Sung Joon Shin, MD, PhD, is the former director of BS/MD Combined Program and Vice-Chair in the department of nephrology at Dongguk University in South Korea. He was invited as a visiting scholar at University of British Columbia in Canada (2016-presemt). His general areas of research interests and experience are in critical care and clinical nephrology. He is also interested in understanding medical ethics in cultural and religious (i.e., Buddhism) contexts as well as developing a new curriculum that can tackle current ethical challenges in South Korea: end of life care, advance care plan, physician-assisted death, transplantation, health policy and resource allocation.

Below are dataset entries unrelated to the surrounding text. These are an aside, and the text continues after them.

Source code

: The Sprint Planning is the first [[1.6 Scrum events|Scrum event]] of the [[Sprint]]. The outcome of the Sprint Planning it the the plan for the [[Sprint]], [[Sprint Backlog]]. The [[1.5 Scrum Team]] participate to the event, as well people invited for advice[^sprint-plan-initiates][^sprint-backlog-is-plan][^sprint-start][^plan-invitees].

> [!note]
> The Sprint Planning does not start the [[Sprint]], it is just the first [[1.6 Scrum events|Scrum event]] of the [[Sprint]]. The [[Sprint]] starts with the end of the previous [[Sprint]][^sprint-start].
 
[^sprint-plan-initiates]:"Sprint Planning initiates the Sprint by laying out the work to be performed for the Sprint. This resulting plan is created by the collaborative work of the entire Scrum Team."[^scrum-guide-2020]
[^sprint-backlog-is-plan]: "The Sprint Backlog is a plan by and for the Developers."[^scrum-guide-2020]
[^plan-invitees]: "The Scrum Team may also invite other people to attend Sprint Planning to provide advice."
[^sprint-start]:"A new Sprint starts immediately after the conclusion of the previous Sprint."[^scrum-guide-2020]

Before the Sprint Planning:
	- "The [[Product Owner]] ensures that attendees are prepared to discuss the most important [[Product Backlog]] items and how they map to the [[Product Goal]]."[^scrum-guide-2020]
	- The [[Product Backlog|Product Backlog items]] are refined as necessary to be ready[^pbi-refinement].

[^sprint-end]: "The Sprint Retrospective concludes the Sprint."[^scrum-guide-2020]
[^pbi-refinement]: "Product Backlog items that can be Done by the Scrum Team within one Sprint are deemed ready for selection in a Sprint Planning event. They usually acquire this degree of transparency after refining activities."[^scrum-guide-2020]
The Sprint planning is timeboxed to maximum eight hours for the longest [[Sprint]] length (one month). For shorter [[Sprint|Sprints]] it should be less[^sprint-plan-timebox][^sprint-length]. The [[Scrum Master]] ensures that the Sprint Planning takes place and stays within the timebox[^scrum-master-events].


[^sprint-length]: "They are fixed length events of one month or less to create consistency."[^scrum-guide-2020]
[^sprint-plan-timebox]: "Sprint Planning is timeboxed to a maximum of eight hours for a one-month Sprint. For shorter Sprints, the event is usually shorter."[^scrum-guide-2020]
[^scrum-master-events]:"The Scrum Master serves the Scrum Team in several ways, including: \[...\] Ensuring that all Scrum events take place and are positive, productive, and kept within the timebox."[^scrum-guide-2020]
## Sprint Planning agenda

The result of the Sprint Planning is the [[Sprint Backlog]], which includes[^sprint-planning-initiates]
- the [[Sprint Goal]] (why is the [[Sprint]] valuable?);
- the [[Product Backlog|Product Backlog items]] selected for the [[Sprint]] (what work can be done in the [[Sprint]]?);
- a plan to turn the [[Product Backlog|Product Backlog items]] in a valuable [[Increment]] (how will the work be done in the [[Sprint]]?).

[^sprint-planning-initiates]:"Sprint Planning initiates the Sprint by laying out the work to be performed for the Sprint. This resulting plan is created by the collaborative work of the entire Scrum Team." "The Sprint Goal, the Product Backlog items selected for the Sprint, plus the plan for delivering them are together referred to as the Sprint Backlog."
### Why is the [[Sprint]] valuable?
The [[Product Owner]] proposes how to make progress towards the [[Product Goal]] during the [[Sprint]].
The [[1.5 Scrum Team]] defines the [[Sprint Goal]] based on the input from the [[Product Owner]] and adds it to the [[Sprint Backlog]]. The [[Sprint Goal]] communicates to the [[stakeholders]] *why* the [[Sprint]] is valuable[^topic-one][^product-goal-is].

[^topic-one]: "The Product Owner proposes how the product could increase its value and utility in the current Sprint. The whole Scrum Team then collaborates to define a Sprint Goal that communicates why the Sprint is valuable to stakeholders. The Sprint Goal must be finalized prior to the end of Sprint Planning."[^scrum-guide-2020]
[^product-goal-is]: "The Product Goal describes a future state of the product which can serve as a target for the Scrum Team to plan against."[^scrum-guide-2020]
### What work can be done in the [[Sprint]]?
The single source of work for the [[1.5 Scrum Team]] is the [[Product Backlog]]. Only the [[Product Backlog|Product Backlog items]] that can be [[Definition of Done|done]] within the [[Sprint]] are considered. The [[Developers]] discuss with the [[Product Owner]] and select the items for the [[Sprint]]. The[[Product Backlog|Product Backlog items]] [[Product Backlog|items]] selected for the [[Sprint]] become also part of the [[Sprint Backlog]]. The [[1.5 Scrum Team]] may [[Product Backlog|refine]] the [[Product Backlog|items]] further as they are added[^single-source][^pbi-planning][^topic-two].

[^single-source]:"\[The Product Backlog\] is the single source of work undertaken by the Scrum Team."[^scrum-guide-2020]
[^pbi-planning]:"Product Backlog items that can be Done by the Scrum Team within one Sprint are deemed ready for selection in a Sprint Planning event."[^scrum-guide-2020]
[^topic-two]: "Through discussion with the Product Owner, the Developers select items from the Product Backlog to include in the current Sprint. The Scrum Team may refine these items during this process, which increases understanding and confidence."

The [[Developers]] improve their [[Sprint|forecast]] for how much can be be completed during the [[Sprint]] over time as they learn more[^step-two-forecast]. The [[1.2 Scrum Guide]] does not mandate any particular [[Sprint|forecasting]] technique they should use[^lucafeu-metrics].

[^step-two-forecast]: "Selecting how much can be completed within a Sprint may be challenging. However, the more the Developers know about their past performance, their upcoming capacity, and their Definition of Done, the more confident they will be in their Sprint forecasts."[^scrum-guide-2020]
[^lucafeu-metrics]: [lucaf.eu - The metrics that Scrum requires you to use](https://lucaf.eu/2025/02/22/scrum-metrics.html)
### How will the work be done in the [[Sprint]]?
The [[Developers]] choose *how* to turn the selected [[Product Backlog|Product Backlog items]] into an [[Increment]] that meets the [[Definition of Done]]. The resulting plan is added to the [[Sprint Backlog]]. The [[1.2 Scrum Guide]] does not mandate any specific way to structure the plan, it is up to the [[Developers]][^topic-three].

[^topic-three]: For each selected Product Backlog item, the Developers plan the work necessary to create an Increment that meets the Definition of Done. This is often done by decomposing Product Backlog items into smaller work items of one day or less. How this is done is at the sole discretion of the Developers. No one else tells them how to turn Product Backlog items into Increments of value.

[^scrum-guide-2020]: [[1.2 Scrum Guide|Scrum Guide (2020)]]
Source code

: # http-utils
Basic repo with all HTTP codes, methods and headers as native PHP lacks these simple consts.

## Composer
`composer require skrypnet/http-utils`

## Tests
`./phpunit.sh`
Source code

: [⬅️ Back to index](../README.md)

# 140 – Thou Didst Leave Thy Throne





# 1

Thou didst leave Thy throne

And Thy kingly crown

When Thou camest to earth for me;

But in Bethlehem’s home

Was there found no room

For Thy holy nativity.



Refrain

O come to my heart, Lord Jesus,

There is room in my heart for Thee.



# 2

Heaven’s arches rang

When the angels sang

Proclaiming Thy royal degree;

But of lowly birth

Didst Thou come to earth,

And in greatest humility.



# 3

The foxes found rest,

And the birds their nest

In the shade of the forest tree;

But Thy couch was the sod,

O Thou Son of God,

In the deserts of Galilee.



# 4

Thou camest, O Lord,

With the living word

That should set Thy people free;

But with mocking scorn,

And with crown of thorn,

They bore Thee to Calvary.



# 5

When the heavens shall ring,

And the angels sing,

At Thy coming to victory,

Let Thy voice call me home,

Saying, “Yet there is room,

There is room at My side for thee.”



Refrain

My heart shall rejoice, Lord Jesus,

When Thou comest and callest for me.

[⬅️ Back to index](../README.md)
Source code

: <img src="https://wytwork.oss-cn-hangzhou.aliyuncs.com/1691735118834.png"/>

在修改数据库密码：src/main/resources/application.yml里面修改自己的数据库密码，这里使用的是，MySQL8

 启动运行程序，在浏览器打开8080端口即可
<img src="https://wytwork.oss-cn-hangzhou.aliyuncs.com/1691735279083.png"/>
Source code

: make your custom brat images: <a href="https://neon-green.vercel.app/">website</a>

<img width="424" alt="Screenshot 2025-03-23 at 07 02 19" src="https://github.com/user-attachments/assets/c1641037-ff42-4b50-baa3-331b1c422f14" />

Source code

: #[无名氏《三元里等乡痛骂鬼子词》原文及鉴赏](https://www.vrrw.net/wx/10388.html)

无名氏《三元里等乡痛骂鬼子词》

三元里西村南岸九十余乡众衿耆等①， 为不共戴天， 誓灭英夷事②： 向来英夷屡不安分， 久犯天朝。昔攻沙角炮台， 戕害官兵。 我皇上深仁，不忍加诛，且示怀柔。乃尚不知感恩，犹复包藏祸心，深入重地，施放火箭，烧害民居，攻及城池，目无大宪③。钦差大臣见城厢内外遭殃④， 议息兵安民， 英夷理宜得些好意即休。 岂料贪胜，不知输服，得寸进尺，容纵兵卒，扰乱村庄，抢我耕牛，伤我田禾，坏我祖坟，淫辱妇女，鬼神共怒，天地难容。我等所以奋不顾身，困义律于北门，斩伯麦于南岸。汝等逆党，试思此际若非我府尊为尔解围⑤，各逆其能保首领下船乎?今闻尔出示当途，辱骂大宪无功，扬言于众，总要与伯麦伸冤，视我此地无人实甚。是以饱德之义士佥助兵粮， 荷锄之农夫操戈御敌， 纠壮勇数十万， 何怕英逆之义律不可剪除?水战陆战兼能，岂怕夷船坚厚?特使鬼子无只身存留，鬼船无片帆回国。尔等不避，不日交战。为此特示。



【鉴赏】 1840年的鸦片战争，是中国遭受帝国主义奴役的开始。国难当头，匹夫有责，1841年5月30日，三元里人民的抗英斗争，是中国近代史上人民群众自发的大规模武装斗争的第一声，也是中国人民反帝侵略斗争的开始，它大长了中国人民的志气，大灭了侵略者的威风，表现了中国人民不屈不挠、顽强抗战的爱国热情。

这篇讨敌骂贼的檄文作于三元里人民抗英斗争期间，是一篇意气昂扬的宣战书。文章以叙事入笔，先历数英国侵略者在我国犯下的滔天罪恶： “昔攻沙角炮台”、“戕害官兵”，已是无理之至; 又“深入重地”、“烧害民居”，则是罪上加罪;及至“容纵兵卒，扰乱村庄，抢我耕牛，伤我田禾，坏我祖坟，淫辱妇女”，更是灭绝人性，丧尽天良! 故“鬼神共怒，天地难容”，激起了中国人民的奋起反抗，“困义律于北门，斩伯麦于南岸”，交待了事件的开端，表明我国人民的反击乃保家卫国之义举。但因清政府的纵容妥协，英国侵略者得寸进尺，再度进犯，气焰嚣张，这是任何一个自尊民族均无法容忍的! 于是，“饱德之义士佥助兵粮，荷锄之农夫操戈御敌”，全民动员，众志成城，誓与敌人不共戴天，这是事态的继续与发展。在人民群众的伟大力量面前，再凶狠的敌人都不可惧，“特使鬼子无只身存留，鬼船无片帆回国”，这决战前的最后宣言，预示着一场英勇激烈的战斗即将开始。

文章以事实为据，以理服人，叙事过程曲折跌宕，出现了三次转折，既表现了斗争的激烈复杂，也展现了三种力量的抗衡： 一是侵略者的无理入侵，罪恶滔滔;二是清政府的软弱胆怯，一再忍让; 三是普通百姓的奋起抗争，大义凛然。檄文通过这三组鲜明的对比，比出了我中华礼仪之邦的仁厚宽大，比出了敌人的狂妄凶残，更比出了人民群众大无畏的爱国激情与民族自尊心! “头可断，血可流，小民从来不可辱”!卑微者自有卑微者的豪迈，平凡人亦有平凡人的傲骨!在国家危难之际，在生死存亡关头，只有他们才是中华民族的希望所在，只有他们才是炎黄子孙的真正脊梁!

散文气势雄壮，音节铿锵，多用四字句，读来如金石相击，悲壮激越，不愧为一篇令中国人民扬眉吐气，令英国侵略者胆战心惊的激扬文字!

Ethan Silverman, MD, grew up in Hyde Park/Kenwood and is thrilled to be back. He went to Emory University where he received a Bachelor of Science in Biology. He continued his education at Wayne State University where he got his Medical Degree. He will be a third year resident in the Internal Medicine residency program at University of Chicago. He is interested in end-of-life care, and plans to pursue a fellowship in Palliative and Hospice medicine after finishing residency.

Ashley Suah, MD, is a General Surgery resident at the University of Chicago. She received her undergraduate degrees from Florida State University and attended Indiana University for medical school. Her main interest related to surgical ethics involves the relationship between the trauma surgeon and the patient who has been subjected to violence. Specifically, she wishes to gain a deeper understanding of the stance surgeons take regarding the pathogenesis of urban trauma, beyond the operating room and intensive care unit.

Hannah Wenger, MD, attended the University of Notre Dame and then received her medical degree from the University of Chicago Pritzker School of Medicine. She is currently completing her residency in the Department of Internal Medicine at the University of Chicago.  Her clinical interests include primary care and LGBTQI health, and she is interested in researching transgender healthcare policies in religious-affiliated hospitals in the United States.

Allison West, MD, is a Hematology and Oncology fellow at the University of Chicago. She received her undergraduate degree in French Literature from Emory University and her Medical Degree from the New York University. Allison’s clinical and research interests are in the inherited cancer syndromes. She works in the cancer risk clinic at the University of Chicago and is actively involved in research evaluating the role of inherited heterozygous BRCA1 and BRCA2 mutations on hematopoietic function. Allison is excited to participate in the MacLean Ethics Fellowship and hopes to explore ethical challenges in cancer risk assessment and genetic testing.

Changrui Xiao, MD, is currently completing residency in Neurology at University of Chicago. He attended college at University of California - Berkeley where he studied Molecular and Cell Biology and Public Policy. He received his MD from Duke University School of Medicine. He is interested in medical genetics and neurogenetic disorders.